Efficiency Improvement in Battery Mode - MAX1737, MAX1757, MAX1758

Abstract

This application note presents an efficiency improvement to the MAX1737, MAX1757, and MAX1758 in battery mode when the charge source is removed.

The MAX1737, MAX1757, and MAX1758 are battery chargers for one to four cells (Figure 1). The devices use the body diode of the internal MOSFET to provide load current when the charge source is removed. The internal body diode voltage drop is ~700mV with 1A of load current. The maximum package dissipation of the MAX1737 is 860mW and that of the MAX1757/MAX1758 is 762mW. Relying on the body diode of the internal MOSFET when the battery provides the load current in the absence of a charger is not an acceptable solution.

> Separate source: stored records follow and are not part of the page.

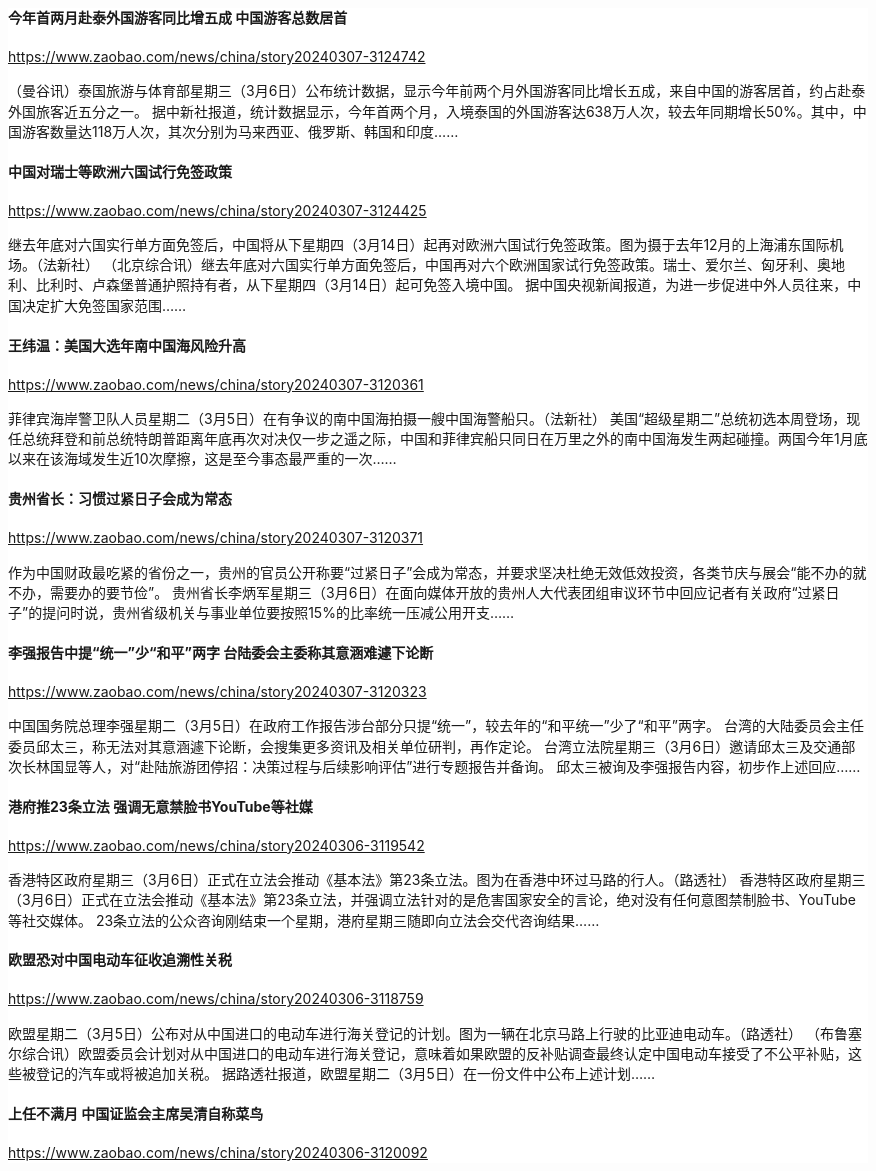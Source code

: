 #### 今年首两月赴泰外国游客同比增五成 中国游客总数居首

<span style="color: blue!80!green"><https://www.zaobao.com/news/china/story20240307-3124742></span>

（曼谷讯）泰国旅游与体育部星期三（3月6日）公布统计数据，显示今年前两个月外国游客同比增长五成，来自中国的游客居首，约占赴泰外国旅客近五分之一。
据中新社报道，统计数据显示，今年首两个月，入境泰国的外国游客达638万人次，较去年同期增长50%。其中，中国游客数量达118万人次，其次分别为马来西亚、俄罗斯、韩国和印度……

#### 中国对瑞士等欧洲六国试行免签政策

<span style="color: blue!80!green"><https://www.zaobao.com/news/china/story20240307-3124425></span>

继去年底对六国实行单方面免签后，中国将从下星期四（3月14日）起再对欧洲六国试行免签政策。图为摄于去年12月的上海浦东国际机场。（法新社）
（北京综合讯）继去年底对六国实行单方面免签后，中国再对六个欧洲国家试行免签政策。瑞士、爱尔兰、匈牙利、奥地利、比利时、卢森堡普通护照持有者，从下星期四（3月14日）起可免签入境中国。
据中国央视新闻报道，为进一步促进中外人员往来，中国决定扩大免签国家范围……

#### 王纬温：美国大选年南中国海风险升高

<span style="color: blue!80!green"><https://www.zaobao.com/news/china/story20240307-3120361></span>

菲律宾海岸警卫队人员星期二（3月5日）在有争议的南中国海拍摄一艘中国海警船只。（法新社）
美国“超级星期二”总统初选本周登场，现任总统拜登和前总统特朗普距离年底再次对决仅一步之遥之际，中国和菲律宾船只同日在万里之外的南中国海发生两起碰撞。两国今年1月底以来在该海域发生近10次摩擦，这是至今事态最严重的一次……

#### 贵州省长：习惯过紧日子会成为常态

<span style="color: blue!80!green"><https://www.zaobao.com/news/china/story20240307-3120371></span>

作为中国财政最吃紧的省份之一，贵州的官员公开称要“过紧日子”会成为常态，并要求坚决杜绝无效低效投资，各类节庆与展会“能不办的就不办，需要办的要节俭”。
贵州省长李炳军星期三（3月6日）在面向媒体开放的贵州人大代表团组审议环节中回应记者有关政府“过紧日子”的提问时说，贵州省级机关与事业单位要按照15%的比率统一压减公用开支……

#### 李强报告中提“统一”少“和平”两字 台陆委会主委称其意涵难遽下论断

<span style="color: blue!80!green"><https://www.zaobao.com/news/china/story20240307-3120323></span>

中国国务院总理李强星期二（3月5日）在政府工作报告涉台部分只提“统一”，较去年的“和平统一”少了“和平”两字。
台湾的大陆委员会主任委员邱太三，称无法对其意涵遽下论断，会搜集更多资讯及相关单位研判，再作定论。
台湾立法院星期三（3月6日）邀请邱太三及交通部次长林国显等人，对“赴陆旅游团停招：决策过程与后续影响评估”进行专题报告并备询。
邱太三被询及李强报告内容，初步作上述回应……

#### 港府推23条立法 强调无意禁脸书YouTube等社媒

<span style="color: blue!80!green"><https://www.zaobao.com/news/china/story20240306-3119542></span>

香港特区政府星期三（3月6日）正式在立法会推动《基本法》第23条立法。图为在香港中环过马路的行人。（路透社）
香港特区政府星期三（3月6日）正式在立法会推动《基本法》第23条立法，并强调立法针对的是危害国家安全的言论，绝对没有任何意图禁制脸书、YouTube等社交媒体。
23条立法的公众咨询刚结束一个星期，港府星期三随即向立法会交代咨询结果……

#### 欧盟恐对中国电动车征收追溯性关税

<span style="color: blue!80!green"><https://www.zaobao.com/news/china/story20240306-3118759></span>

欧盟星期二（3月5日）公布对从中国进口的电动车进行海关登记的计划。图为一辆在北京马路上行驶的比亚迪电动车。（路透社）
（布鲁塞尔综合讯）欧盟委员会计划对从中国进口的电动车进行海关登记，意味着如果欧盟的反补贴调查最终认定中国电动车接受了不公平补贴，这些被登记的汽车或将被追加关税。
据路透社报道，欧盟星期二（3月5日）在一份文件中公布上述计划……

#### 上任不满月 中国证监会主席吴清自称菜鸟

<span style="color: blue!80!green"><https://www.zaobao.com/news/china/story20240306-3120092></span>
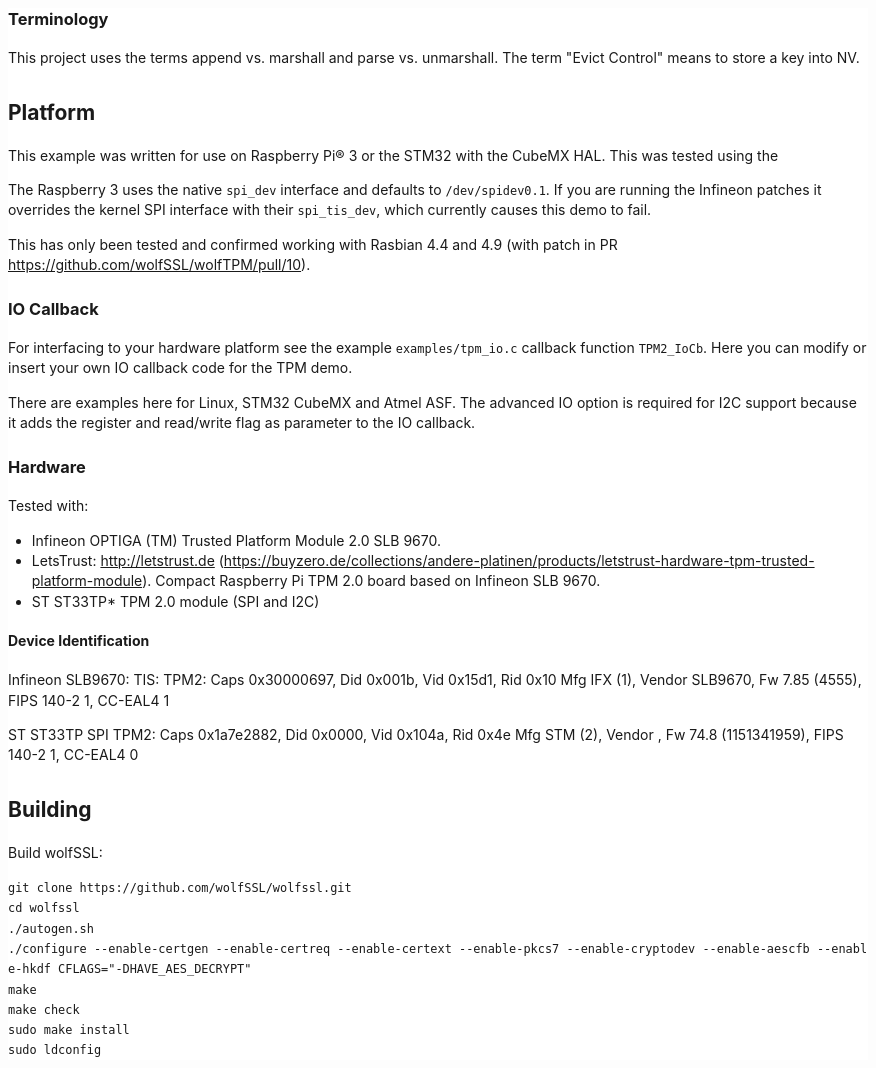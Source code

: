 
### Terminology

This project uses the terms append vs. marshall and parse vs. unmarshall. The term "Evict Control" means to store a key into NV.



## Platform

This example was written for use on Raspberry Pi® 3 or the STM32 with the CubeMX HAL. This was tested using the 

The Raspberry 3 uses the native `spi_dev` interface and defaults to `/dev/spidev0.1`. If you are running the Infineon patches it overrides the kernel SPI interface with their `spi_tis_dev`, which currently causes this demo to fail.

This has only been tested and confirmed working with Rasbian 4.4 and 4.9 (with patch in PR https://github.com/wolfSSL/wolfTPM/pull/10).

### IO Callback

For interfacing to your hardware platform see the example `examples/tpm_io.c` callback function `TPM2_IoCb`. Here you can modify or insert your own IO callback code for the TPM demo.

There are examples here for Linux, STM32 CubeMX and Atmel ASF. The advanced IO option is required for I2C support because it adds the register and read/write flag as parameter to the IO callback.


### Hardware

Tested with:

* Infineon OPTIGA (TM) Trusted Platform Module 2.0 SLB 9670.
* LetsTrust: http://letstrust.de (https://buyzero.de/collections/andere-platinen/products/letstrust-hardware-tpm-trusted-platform-module). Compact Raspberry Pi TPM 2.0 board based on Infineon SLB 9670.
* ST ST33TP* TPM 2.0 module (SPI and I2C)

#### Device Identification

Infineon SLB9670:
TIS: TPM2: Caps 0x30000697, Did 0x001b, Vid 0x15d1, Rid 0x10
Mfg IFX (1), Vendor SLB9670, Fw 7.85 (4555), FIPS 140-2 1, CC-EAL4 1

ST ST33TP SPI
TPM2: Caps 0x1a7e2882, Did 0x0000, Vid 0x104a, Rid 0x4e
Mfg STM  (2), Vendor , Fw 74.8 (1151341959), FIPS 140-2 1, CC-EAL4 0

## Building

Build wolfSSL:

```
git clone https://github.com/wolfSSL/wolfssl.git
cd wolfssl
./autogen.sh
./configure --enable-certgen --enable-certreq --enable-certext --enable-pkcs7 --enable-cryptodev --enable-aescfb --enable-hkdf CFLAGS="-DHAVE_AES_DECRYPT"
make
make check
sudo make install
sudo ldconfig
```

Figure 1. Typical operating circuit of MAX1737.

Figure 1. Typical operating circuit of MAX1737.

One way to remedy the situation is to add a Schottky diode from BATT to system load. The Schottky diode is reverse-biased when the charge supply voltage is present. When the source voltage is absent, the voltage drop from BATT to system load at 1A load current with a 1N5820 Schottky diode is ~400mV, which is close to half of when using the internal body diode. That comes to an appreciable power loss of ~400mW at 1A load on the battery which is not ideal.

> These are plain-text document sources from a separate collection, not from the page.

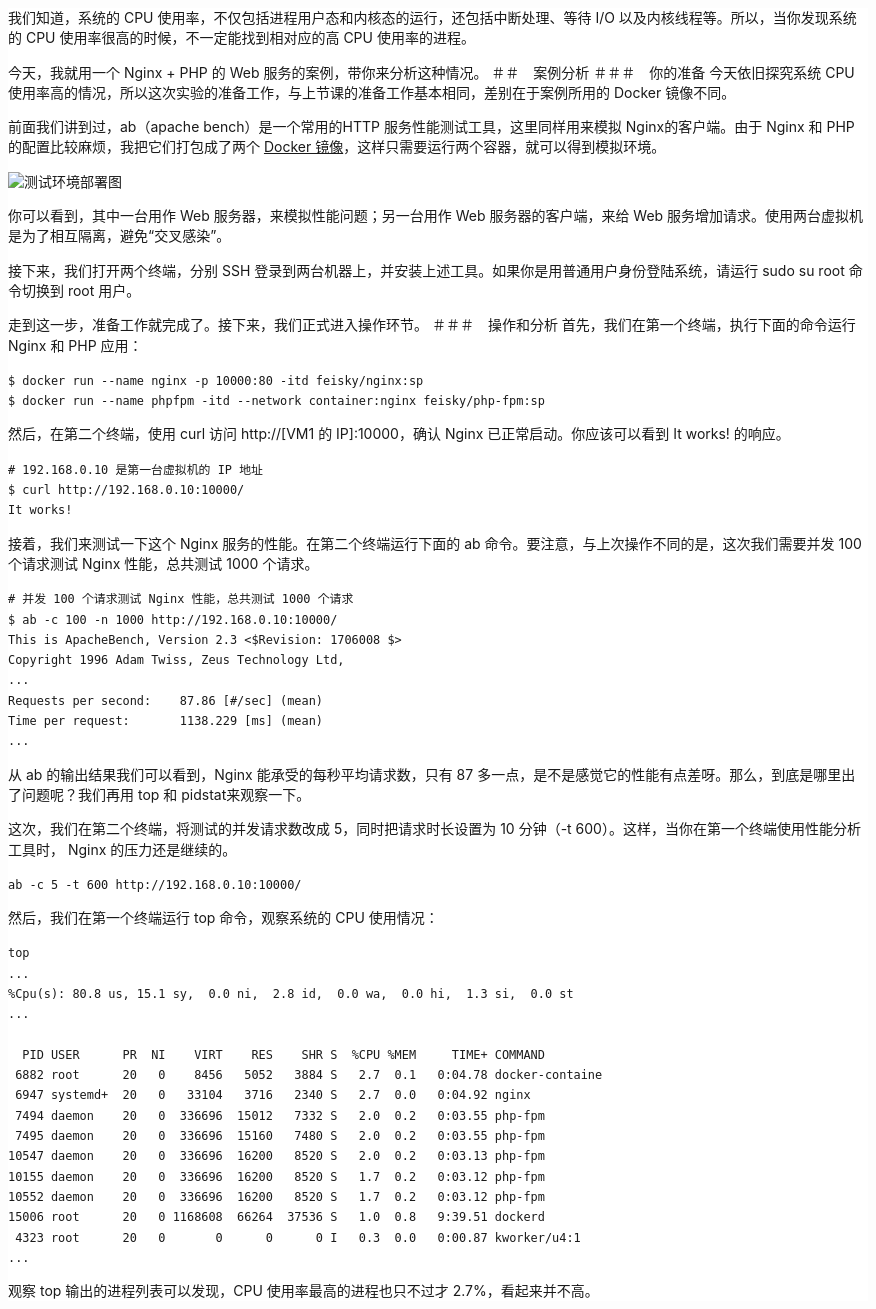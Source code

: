 我们知道，系统的 CPU 使用率，不仅包括进程用户态和内核态的运行，还包括中断处理、等待 I/O 以及内核线程等。所以，当你发现系统的 CPU 使用率很高的时候，不一定能找到相对应的高 CPU 使用率的进程。

今天，我就用一个 Nginx + PHP 的 Web 服务的案例，带你来分析这种情况。
＃＃　案例分析
＃＃＃　你的准备
今天依旧探究系统 CPU 使用率高的情况，所以这次实验的准备工作，与上节课的准备工作基本相同，差别在于案例所用的 Docker 镜像不同。

前面我们讲到过，ab（apache bench）是一个常用的HTTP 服务性能测试工具，这里同样用来模拟 Nginx的客户端。由于 Nginx 和 PHP 的配置比较麻烦，我把它们打包成了两个 [Docker 镜像](https://github.com/feiskyer/linux-perf-examples/tree/master/nginx-short-process)，这样只需要运行两个容器，就可以得到模拟环境。

![测试环境部署图](https://static001.geekbang.org/resource/image/90/3d/90c30b4f555218f77241bfe2ac27723d.png)

你可以看到，其中一台用作 Web 服务器，来模拟性能问题；另一台用作 Web 服务器的客户端，来给 Web 服务增加请求。使用两台虚拟机是为了相互隔离，避免“交叉感染”。

接下来，我们打开两个终端，分别 SSH 登录到两台机器上，并安装上述工具。如果你是用普通用户身份登陆系统，请运行 sudo su root 命令切换到 root 用户。

走到这一步，准备工作就完成了。接下来，我们正式进入操作环节。
＃＃＃　操作和分析
首先，我们在第一个终端，执行下面的命令运行 Nginx 和 PHP 应用：
```
$ docker run --name nginx -p 10000:80 -itd feisky/nginx:sp
$ docker run --name phpfpm -itd --network container:nginx feisky/php-fpm:sp
```
然后，在第二个终端，使用 curl 访问 http://[VM1 的 IP]:10000，确认 Nginx 已正常启动。你应该可以看到 It works! 的响应。
```
# 192.168.0.10 是第一台虚拟机的 IP 地址
$ curl http://192.168.0.10:10000/
It works!
```
接着，我们来测试一下这个 Nginx 服务的性能。在第二个终端运行下面的 ab 命令。要注意，与上次操作不同的是，这次我们需要并发 100 个请求测试 Nginx 性能，总共测试 1000 个请求。
```
# 并发 100 个请求测试 Nginx 性能，总共测试 1000 个请求
$ ab -c 100 -n 1000 http://192.168.0.10:10000/
This is ApacheBench, Version 2.3 <$Revision: 1706008 $>
Copyright 1996 Adam Twiss, Zeus Technology Ltd, 
...
Requests per second:    87.86 [#/sec] (mean)
Time per request:       1138.229 [ms] (mean)
...
```
从 ab 的输出结果我们可以看到，Nginx 能承受的每秒平均请求数，只有 87 多一点，是不是感觉它的性能有点差呀。那么，到底是哪里出了问题呢？我们再用 top 和 pidstat来观察一下。

这次，我们在第二个终端，将测试的并发请求数改成 5，同时把请求时长设置为 10 分钟（-t 600）。这样，当你在第一个终端使用性能分析工具时， Nginx 的压力还是继续的。
```
ab -c 5 -t 600 http://192.168.0.10:10000/
```

然后，我们在第一个终端运行 top 命令，观察系统的 CPU 使用情况：
```
top
...
%Cpu(s): 80.8 us, 15.1 sy,  0.0 ni,  2.8 id,  0.0 wa,  0.0 hi,  1.3 si,  0.0 st
...

  PID USER      PR  NI    VIRT    RES    SHR S  %CPU %MEM     TIME+ COMMAND
 6882 root      20   0    8456   5052   3884 S   2.7  0.1   0:04.78 docker-containe
 6947 systemd+  20   0   33104   3716   2340 S   2.7  0.0   0:04.92 nginx
 7494 daemon    20   0  336696  15012   7332 S   2.0  0.2   0:03.55 php-fpm
 7495 daemon    20   0  336696  15160   7480 S   2.0  0.2   0:03.55 php-fpm
10547 daemon    20   0  336696  16200   8520 S   2.0  0.2   0:03.13 php-fpm
10155 daemon    20   0  336696  16200   8520 S   1.7  0.2   0:03.12 php-fpm
10552 daemon    20   0  336696  16200   8520 S   1.7  0.2   0:03.12 php-fpm
15006 root      20   0 1168608  66264  37536 S   1.0  0.8   9:39.51 dockerd
 4323 root      20   0       0      0      0 I   0.3  0.0   0:00.87 kworker/u4:1
...
```
观察 top 输出的进程列表可以发现，CPU 使用率最高的进程也只不过才 2.7%，看起来并不高。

A p-channel MOSFET is added as in the dash-lined diagram (Figure 2) in place of the aforementioned Schottky diode.

Figure 2. Adding a p-MOSFET to improve efficiency.

Figure 2. Adding a p-MOSFET to improve efficiency.

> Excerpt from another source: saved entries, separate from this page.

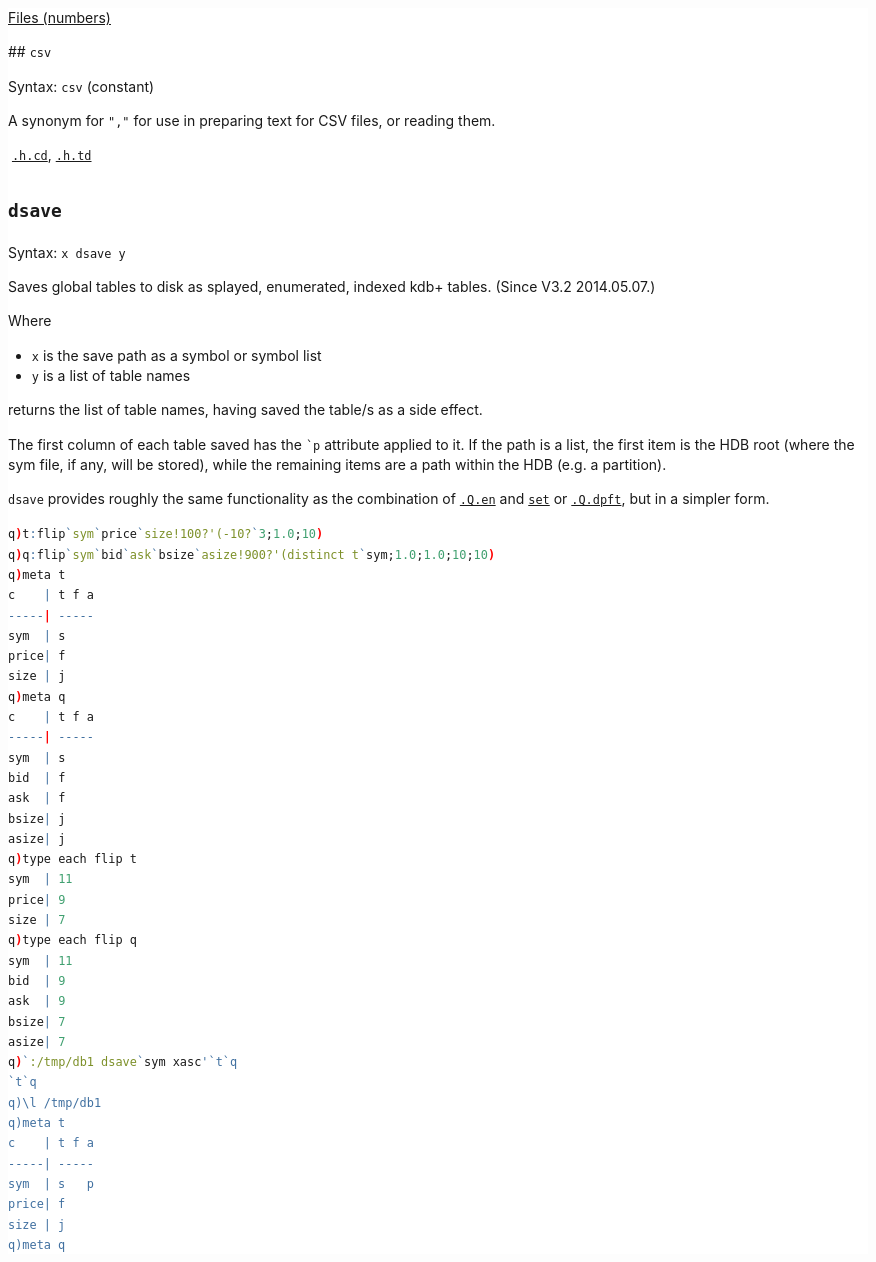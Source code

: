 <i class="fa fa-hand-o-right"></i> [Files (numbers)](filenumbers)


## `csv`

Syntax: `csv` (constant)

A synonym for `","` for use in preparing text for CSV files, or reading them. 

<i class="fa fa-hand-o-right"></i> [`.h.cd`](doth/#hcd-csv-from-data), [`.h.td`](doth/#htd-tsv) 


## `dsave`

Syntax: `x dsave y`

Saves global tables to disk as splayed, enumerated, indexed kdb+ tables. (Since V3.2 2014.05.07.)

Where 

- `x` is the save path as a symbol or symbol list
- `y` is a list of table names

returns the list of table names, having saved the table/s as a side effect.

The first column of each table saved has the `` `p `` attribute applied to it. If the path is a list, the first item is the HDB root (where the sym file, if any, will be stored), while the remaining items are a path within the HDB (e.g. a partition).

`dsave` provides roughly the same functionality as the combination of [`.Q.en`](dotq/#qen-enumerate-varchar-cols) and [`set`](#set) or [`.Q.dpft`](dotq/#qdpft-save-table), but in a simpler form.
```q
q)t:flip`sym`price`size!100?'(-10?`3;1.0;10)
q)q:flip`sym`bid`ask`bsize`asize!900?'(distinct t`sym;1.0;1.0;10;10)
q)meta t
c    | t f a
-----| -----
sym  | s    
price| f    
size | j    
q)meta q    
c    | t f a
-----| -----
sym  | s    
bid  | f    
ask  | f    
bsize| j    
asize| j    
q)type each flip t
sym  | 11
price| 9
size | 7
q)type each flip q
sym  | 11
bid  | 9
ask  | 9
bsize| 7
asize| 7
q)`:/tmp/db1 dsave`sym xasc'`t`q
`t`q
q)\l /tmp/db1
q)meta t
c    | t f a
-----| -----
sym  | s   p
price| f    
size | j    
q)meta q
```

R1 ensures the gate of Q1 to be pulled low when the charge voltage is removed to turn on Q1 promptly. The voltage drop from BATT to system load at 1A load current with a NDT452AP MOSFET is ~60mV. The waste of battery power is ~60mW at 1A load. The transition time of the voltage at system load from the charger source to the battery is ~400µs with a voltage droop to ~400mV below that of the battery for 100µs when delivering 1A of load current. Figure 3 shows the transition from a charge source of 14V to a battery voltage of 12V.

Figure 3. Switching time from DC source to battery.

Figure 3. Switching time from DC source to battery.